Archive for the 'Communication' Category

PR Jargon

April 30, 2008

What do you always tell clients?

Make sure you don’t use jargon, unless the language used could be understood by a lay person.

But what do all PRs do?

Use horrendous meaningless jargon, and phrases which absolutely do not reflect their true meaning.

Here’s a top 10 of the worst offending phrases, and their actual meaning. Feel free to disagree, or let us know any real clangers you think we’ve overlooked….

10] “Can you just start this document off?”

=” can you just do the whole document, please?”

9] ‘”low hanging fruit”

= “achieve this, and it will be of no use to anyone, but look like soemthing got done”

8] “We’ll just re-purpose some old material”

= “cut and paste”

7] “Going forward”

= “I have an inability to express myself properly, and mean in future”

6] “That’s a really great idea”

= “That’s now my really good idea” OR “Thank God you have an idea, as I have none whatsoever, and it was getting embarassing”

5] “Could I have this close of play please” [usually said c.3pm]

= “I’ve forgotten to do this/run out of time, and you’re not going home tonight as a result”

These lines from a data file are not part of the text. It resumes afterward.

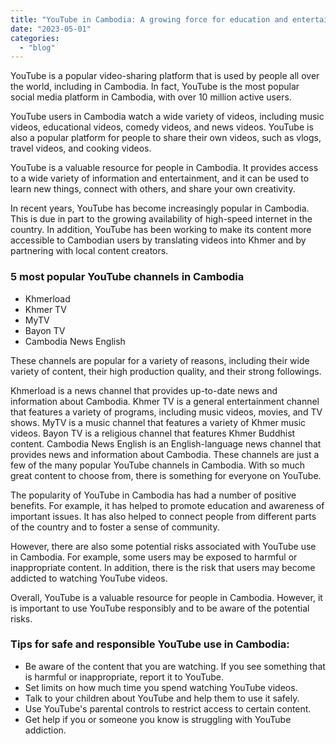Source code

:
 ```yaml
---
title: "YouTube in Cambodia: A growing force for education and entertainment"
date: "2023-05-01"
categories: 
  - "blog"
---
```


YouTube is a popular video-sharing platform that is used by people all over the world, including in Cambodia. In fact, YouTube is the most popular social media platform in Cambodia, with over 10 million active users.

YouTube users in Cambodia watch a wide variety of videos, including music videos, educational videos, comedy videos, and news videos. YouTube is also a popular platform for people to share their own videos, such as vlogs, travel videos, and cooking videos.

YouTube is a valuable resource for people in Cambodia. It provides access to a wide variety of information and entertainment, and it can be used to learn new things, connect with others, and share your own creativity.

In recent years, YouTube has become increasingly popular in Cambodia. This is due in part to the growing availability of high-speed internet in the country. In addition, YouTube has been working to make its content more accessible to Cambodian users by translating videos into Khmer and by partnering with local content creators.

### 5 most popular YouTube channels in Cambodia

- Khmerload
- Khmer TV
- MyTV
- Bayon TV
- Cambodia News English

These channels are popular for a variety of reasons, including their wide variety of content, their high production quality, and their strong followings.

Khmerload is a news channel that provides up-to-date news and information about Cambodia. Khmer TV is a general entertainment channel that features a variety of programs, including music videos, movies, and TV shows. MyTV is a music channel that features a variety of Khmer music videos. Bayon TV is a religious channel that features Khmer Buddhist content. Cambodia News English is an English-language news channel that provides news and information about Cambodia. These channels are just a few of the many popular YouTube channels in Cambodia. With so much great content to choose from, there is something for everyone on YouTube.

The popularity of YouTube in Cambodia has had a number of positive benefits. For example, it has helped to promote education and awareness of important issues. It has also helped to connect people from different parts of the country and to foster a sense of community.

However, there are also some potential risks associated with YouTube use in Cambodia. For example, some users may be exposed to harmful or inappropriate content. In addition, there is the risk that users may become addicted to watching YouTube videos.

Overall, YouTube is a valuable resource for people in Cambodia. However, it is important to use YouTube responsibly and to be aware of the potential risks.

### Tips for safe and responsible YouTube use in Cambodia:

- Be aware of the content that you are watching. If you see something that is harmful or inappropriate, report it to YouTube.
- Set limits on how much time you spend watching YouTube videos.
- Talk to your children about YouTube and help them to use it safely.
- Use YouTube's parental controls to restrict access to certain content.
- Get help if you or someone you know is struggling with YouTube addiction.
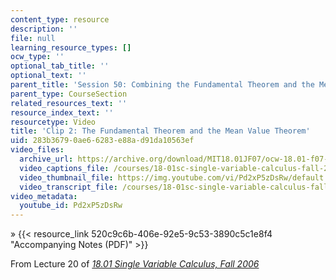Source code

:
 ```yaml
---
content_type: resource
description: ''
file: null
learning_resource_types: []
ocw_type: ''
optional_tab_title: ''
optional_text: ''
parent_title: 'Session 50: Combining the Fundamental Theorem and the Mean Value Theorem'
parent_type: CourseSection
related_resources_text: ''
resource_index_text: ''
resourcetype: Video
title: 'Clip 2: The Fundamental Theorem and the Mean Value Theorem'
uid: 283b3679-0ae6-6283-e88a-d91da10563ef
video_files:
  archive_url: https://archive.org/download/MIT18.01JF07/ocw-18.01-f07-lec20_300k.mp4
  video_captions_file: /courses/18-01sc-single-variable-calculus-fall-2010/d1b772185f8356d1bf809cf175bf85b1_Pd2xP5zDsRw.vtt
  video_thumbnail_file: https://img.youtube.com/vi/Pd2xP5zDsRw/default.jpg
  video_transcript_file: /courses/18-01sc-single-variable-calculus-fall-2010/697d5f64e30088a4776196a4ef5b19a3_Pd2xP5zDsRw.pdf
video_metadata:
  youtube_id: Pd2xP5zDsRw
---
```


» {{< resource_link 520c9c6b-406e-92e5-9c53-3890c5c1e8f4 "Accompanying Notes (PDF)" >}}

From Lecture 20 of [_18.01 Single Variable Calculus, Fall 2006_](/courses/18-01-single-variable-calculus-fall-2006/pages/video-lectures)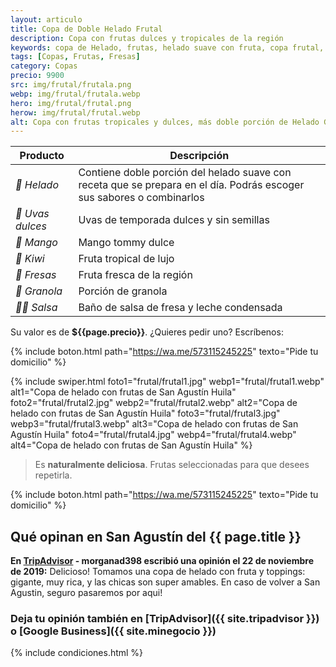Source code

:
 ```yaml
---
layout: articulo
title: Copa de Doble Helado Frutal
description: Copa con frutas dulces y tropicales de la región
keywords: copa de Helado, frutas, helado suave con fruta, copa frutal, helados san agustín huila, helados san agustin huila
tags: [Copas, Frutas, Fresas]
category: Copas
precio: 9900
src: img/frutal/frutala.png
webp: img/frutal/frutala.webp
hero: img/frutal/frutal.png
herow: img/frutal/frutal.webp
alt: Copa con frutas tropicales y dulces, más doble porción de Helado GurCoff
---
```

| Producto | Descripción |
| ----------- | ------ |
| *🍦 Helado* | Contiene doble porción del helado suave con receta que se prepara en el día. Podrás escoger sus sabores o combinarlos |
| *🍇 Uvas dulces* | Uvas de temporada dulces y sin semillas |
| *🥭 Mango* | Mango tommy dulce |
| *🥝 Kiwi* | Fruta tropical de lujo |
| *🍓 Fresas* | Fruta fresca de la región |
| *🥠 Granola* | Porción de granola |
| *🍶🍓 Salsa* | Baño de salsa de fresa y leche condensada |

Su valor es de **${{page.precio}}**. ¿Quieres pedir uno? Escríbenos:

{% include boton.html path="https://wa.me/573115245225" texto="Pide tu domicilio" %}

<!-- Swiper -->
{% include swiper.html foto1="frutal/frutal1.jpg" webp1="frutal/frutal1.webp" alt1="Copa de helado con frutas de San Agustín Huila" foto2="frutal/frutal2.jpg" webp2="frutal/frutal2.webp" alt2="Copa de helado con frutas de San Agustín Huila" foto3="frutal/frutal3.jpg" webp3="frutal/frutal3.webp" alt3="Copa de helado con frutas de San Agustín Huila" foto4="frutal/frutal4.jpg" webp4="frutal/frutal4.webp" alt4="Copa de helado con frutas de San Agustín Huila" %}

>Es **naturalmente deliciosa**. Frutas seleccionadas para que desees repetirla.

{% include boton.html path="https://wa.me/573115245225" texto="Pide tu domicilio" %}

## Qué opinan en San Agustín del {{ page.title }}

**En [TripAdvisor]({{site.tripadvisor}}) - morganad398 escribió una opinión el 22 de noviembre de 2019:** Delicioso! Tomamos una copa de helado con fruta y toppings: gigante, muy rica, y las chicas son super amables. En caso de volver a San Agustin, seguro pasaremos por aqui!

### Deja tu opinión también en [TripAdvisor]({{ site.tripadvisor }}) o [Google Business]({{ site.minegocio }})

{% include condiciones.html %}
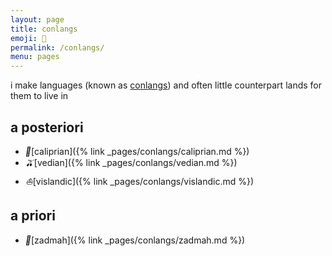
 ```yaml
---
layout: page
title: conlangs
emoji: 🦜
permalink: /conlangs/
menu: pages
---
```

i make languages (known as [conlangs](https://en.wikipedia.org/wiki/Constructed_language)) and often little counterpart lands for them to live in

## a posteriori
* <i class="emoji" aria-hidden="true">🍑</i>[caliprian]({% link _pages/conlangs/caliprian.md %})
* <i class="emoji" aria-hidden="true">🫒</i>[vedian]({% link _pages/conlangs/vedian.md %})
* <i class="emoji" aria-hidden="true">⛵️</i>[vislandic]({% link _pages/conlangs/vislandic.md %})

## a priori
* <i class="emoji" aria-hidden="true">🍵</i>[zadmah]({% link _pages/conlangs/zadmah.md %})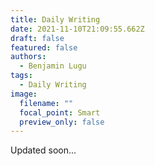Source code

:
 ```yaml
---
title: Daily Writing
date: 2021-11-10T21:09:55.662Z
draft: false
featured: false
authors:
  - Benjamin Lugu
tags:
  - Daily Writing
image:
  filename: ""
  focal_point: Smart
  preview_only: false
---
```

Updated soon...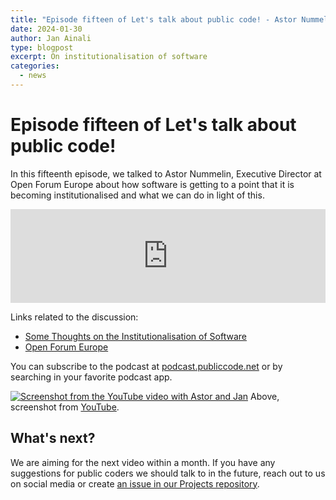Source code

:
 ```yaml
---
title: "Episode fifteen of Let's talk about public code! - Astor Nummelin, Open Forum Europe"
date: 2024-01-30
author: Jan Ainali
type: blogpost
excerpt: On institutionalisation of software
categories:
  - news
---
```


# Episode fifteen of Let's talk about public code!

In this fifteenth episode, we talked to Astor Nummelin, Executive Director at Open Forum Europe about how software is getting to a point that it is becoming institutionalised and what we can do in light of this.

<iframe title="#15 - Astor Nummelin, Open Forum Europe" allowtransparency="true" height="150" width="100%" style="border: none; min-width: min(100%, 430px); max-width:560px; height:150px;" scrolling="no" data-name="pb-iframe-player" src="https://www.podbean.com/player-v2/?i=hxz6n-156646f-pb&from=pb6admin&share=1&download=1&rtl=0&fonts=Arial&skin=2&font-color=auto&logo_link=episode_page&btn-skin=7" loading="lazy"></iframe>

Links related to the discussion:

* [Some Thoughts on the Institutionalisation of Software](https://openforumeurope.org/some-thoughts-on-the-institutionalisation-of-software/)
* [Open Forum Europe](https://openforumeurope.org)

You can subscribe to the podcast at [podcast.publiccode.net](https://podcast.publiccode.net/e/lets-talk-about-public-code-15-astor-nummelin-open-forum-europe/) or by searching in your favorite podcast app.

[![Screenshot from the YouTube video with Astor and Jan]({{site.url}}/assets/screenshot-episode-15.png)](https://www.youtube.com/watch?v=bhw1P4Pl8AQ&list=PL_5ziu2gADmBPPsDlo4sMt1M7Yd8LvOBK&index=15)
Above, screenshot from [YouTube](https://www.youtube.com/watch?v=bhw1P4Pl8AQ&list=PL_5ziu2gADmBPPsDlo4sMt1M7Yd8LvOBK&index=15).

## What's next?

We are aiming for the next video within a month.
If you have any suggestions for public coders we should talk to in the future, reach out to us on social media or create [an issue in our Projects repository](https://github.com/publiccodenet/projects/issues/new).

4] “managing expectations”

= “making sure they’re not dissapointed when we produce no coverage/don’t do what they want”

3] “Would you be responsible for this…”

= “I hope never to see this piece of work again” OR “I’ve been told to be more consultative when handing off crap pieces of work”

2] “liaised with”

= “they phoned us first” OR “I left a message belatedly” OR “I haven’t even spoken to them, but this will make me sound better” OR ” I actually have spoken with them on numerous occasions” [rarely this one though].

1] “let’s push back”

= “we’ll try and disagree, but end up doing what they want anyway”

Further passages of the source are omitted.